--- START ---
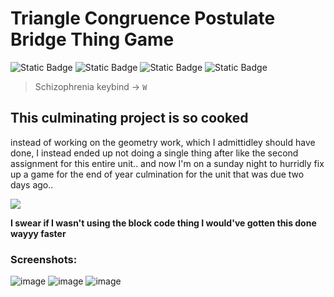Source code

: # Triangle Congruence Postulate Bridge Thing Game
![Static Badge](https://img.shields.io/badge/Maintenance%20-%20Never%20-Red?color=red)
![Static Badge](https://img.shields.io/badge/Standing%20-%20I%20Hated%20Making%20This%20-Red?color=red)
![Static Badge](https://img.shields.io/badge/Self%20Hosting%20-%20Available%20but%20please%20just%20let%20it%20die%20-Orange?color=orange)
![Static Badge](https://img.shields.io/badge/License%20-%20NONE%2FOPEN%20SOURCE-%20?color=grey)


> Schizophrenia keybind -> `W`


## This culminating project is so cooked
instead of working on the geometry work, which I admittidley should have done, I instead ended up not doing a single thing after like the second assignment for this entire unit.. and now I'm on a sunday night to hurridly fix up a game for the end of year culmination for the unit that was due two days ago.. 

![](https://media2.giphy.com/media/v1.Y2lkPTc5MGI3NjExaGIwMDVqdWl1d2IxYnVudW90NG04dnc2NjZ1Yzd3NnRzOW4zM2tlNCZlcD12MV9pbnRlcm5hbF9naWZfYnlfaWQmY3Q9Zw/wr7oA0rSjnWuiLJOY5/giphy.gif)

**I swear if I wasn't using the block code thing I would've gotten this done wayyy faster**


### Screenshots: 
![image](https://github.com/user-attachments/assets/b6605d12-fb66-486a-9a7e-37e8440fe6bc)
![image](https://github.com/user-attachments/assets/fd6d90e6-9355-4796-ba53-4a6ef62a5abd)
![image](https://github.com/user-attachments/assets/548bd92c-155c-40d6-b4b6-511741aa3277)
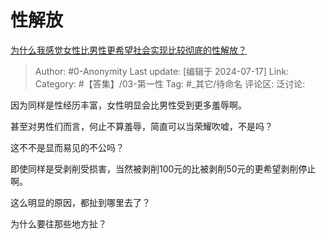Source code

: # 性解放
[为什么我感觉女性比男性更希望社会实现比较彻底的性解放？](https://www.zhihu.com/question/316103442/answer/3564227021)

> Author: #0-Anonymity
> Last update: [编辑于 2024-07-17]
> Link:
> Category: #【答集】/03-第一性 
> Tag: #_其它/待命名 
> 评论区:
> 泛讨论:

因为同样是性经历丰富，女性明显会比男性受到更多羞辱啊。

甚至对男性们而言，何止不算羞辱，简直可以当荣耀吹嘘，不是吗？

这不不是显而易见的不公吗？

即使同样是受剥削受损害，当然被剥削100元的比被剥削50元的更希望剥削停止啊。

这么明显的原因，都扯到哪里去了？

为什么要往那些地方扯？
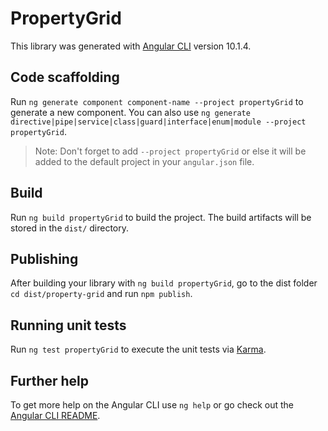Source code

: # PropertyGrid

This library was generated with [Angular CLI](https://github.com/angular/angular-cli) version 10.1.4.

## Code scaffolding

Run `ng generate component component-name --project propertyGrid` to generate a new component. You can also use `ng generate directive|pipe|service|class|guard|interface|enum|module --project propertyGrid`.
> Note: Don't forget to add `--project propertyGrid` or else it will be added to the default project in your `angular.json` file. 

## Build

Run `ng build propertyGrid` to build the project. The build artifacts will be stored in the `dist/` directory.

## Publishing

After building your library with `ng build propertyGrid`, go to the dist folder `cd dist/property-grid` and run `npm publish`.

## Running unit tests

Run `ng test propertyGrid` to execute the unit tests via [Karma](https://karma-runner.github.io).

## Further help

To get more help on the Angular CLI use `ng help` or go check out the [Angular CLI README](https://github.com/angular/angular-cli/blob/master/README.md).
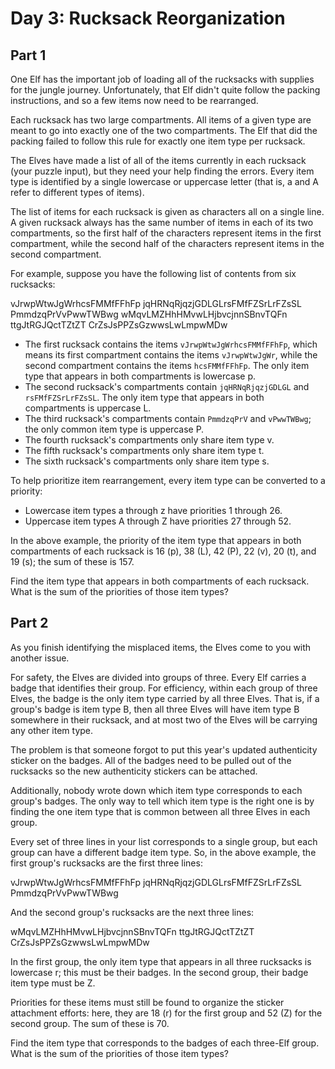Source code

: # Day 3: Rucksack Reorganization

## Part 1

One Elf has the important job of loading all of the rucksacks with supplies for
the jungle journey. Unfortunately, that Elf didn't quite follow the packing
instructions, and so a few items now need to be rearranged.

Each rucksack has two large compartments. All items of a given type are meant to
go into exactly one of the two compartments. The Elf that did the packing failed
to follow this rule for exactly one item type per rucksack.

The Elves have made a list of all of the items currently in each rucksack (your
puzzle input), but they need your help finding the errors. Every item type is
identified by a single lowercase or uppercase letter (that is, a and A refer to
different types of items).

The list of items for each rucksack is given as characters all on a single line.
A given rucksack always has the same number of items in each of its two
compartments, so the first half of the characters represent items in the first
compartment, while the second half of the characters represent items in the
second compartment.

For example, suppose you have the following list of contents from six rucksacks:

vJrwpWtwJgWrhcsFMMfFFhFp
jqHRNqRjqzjGDLGLrsFMfFZSrLrFZsSL
PmmdzqPrVvPwwTWBwg
wMqvLMZHhHMvwLHjbvcjnnSBnvTQFn
ttgJtRGJQctTZtZT
CrZsJsPPZsGzwwsLwLmpwMDw

- The first rucksack contains the items `vJrwpWtwJgWrhcsFMMfFFhFp`, which means
  its first compartment contains the items `vJrwpWtwJgWr`, while the second
  compartment contains the items `hcsFMMfFFhFp`. The only item type that appears
  in both compartments is lowercase p.
- The second rucksack's compartments contain `jqHRNqRjqzjGDLGL` and
  `rsFMfFZSrLrFZsSL`. The only item type that appears in both compartments is
  uppercase L.
- The third rucksack's compartments contain `PmmdzqPrV` and `vPwwTWBwg`; the
  only common item type is uppercase P.
- The fourth rucksack's compartments only share item type v.
- The fifth rucksack's compartments only share item type t.
- The sixth rucksack's compartments only share item type s.

To help prioritize item rearrangement, every item type can be converted to a
priority:

- Lowercase item types a through z have priorities 1 through 26.
- Uppercase item types A through Z have priorities 27 through 52.

In the above example, the priority of the item type that appears in both
compartments of each rucksack is 16 (p), 38 (L), 42 (P), 22 (v), 20 (t), and 19
(s); the sum of these is 157.

Find the item type that appears in both compartments of each rucksack. What is
the sum of the priorities of those item types?

## Part 2

As you finish identifying the misplaced items, the Elves come to you with another issue.

For safety, the Elves are divided into groups of three. Every Elf carries a badge that identifies their group. For efficiency, within each group of three Elves, the badge is the only item type carried by all three Elves. That is, if a group's badge is item type B, then all three Elves will have item type B somewhere in their rucksack, and at most two of the Elves will be carrying any other item type.

The problem is that someone forgot to put this year's updated authenticity sticker on the badges. All of the badges need to be pulled out of the rucksacks so the new authenticity stickers can be attached.

Additionally, nobody wrote down which item type corresponds to each group's badges. The only way to tell which item type is the right one is by finding the one item type that is common between all three Elves in each group.

Every set of three lines in your list corresponds to a single group, but each group can have a different badge item type. So, in the above example, the first group's rucksacks are the first three lines:

vJrwpWtwJgWrhcsFMMfFFhFp
jqHRNqRjqzjGDLGLrsFMfFZSrLrFZsSL
PmmdzqPrVvPwwTWBwg

And the second group's rucksacks are the next three lines:

wMqvLMZHhHMvwLHjbvcjnnSBnvTQFn
ttgJtRGJQctTZtZT
CrZsJsPPZsGzwwsLwLmpwMDw

In the first group, the only item type that appears in all three rucksacks is lowercase r; this must be their badges. In the second group, their badge item type must be Z.

Priorities for these items must still be found to organize the sticker attachment efforts: here, they are 18 (r) for the first group and 52 (Z) for the second group. The sum of these is 70.

Find the item type that corresponds to the badges of each three-Elf group. What
is the sum of the priorities of those item types?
--- END ---
## Work instruction
Pull out each line of the records holding the string "while".

## Problem solution
compartment, while the second half of the characters represent items in the
  its first compartment contains the items `vJrwpWtwJgWr`, while the second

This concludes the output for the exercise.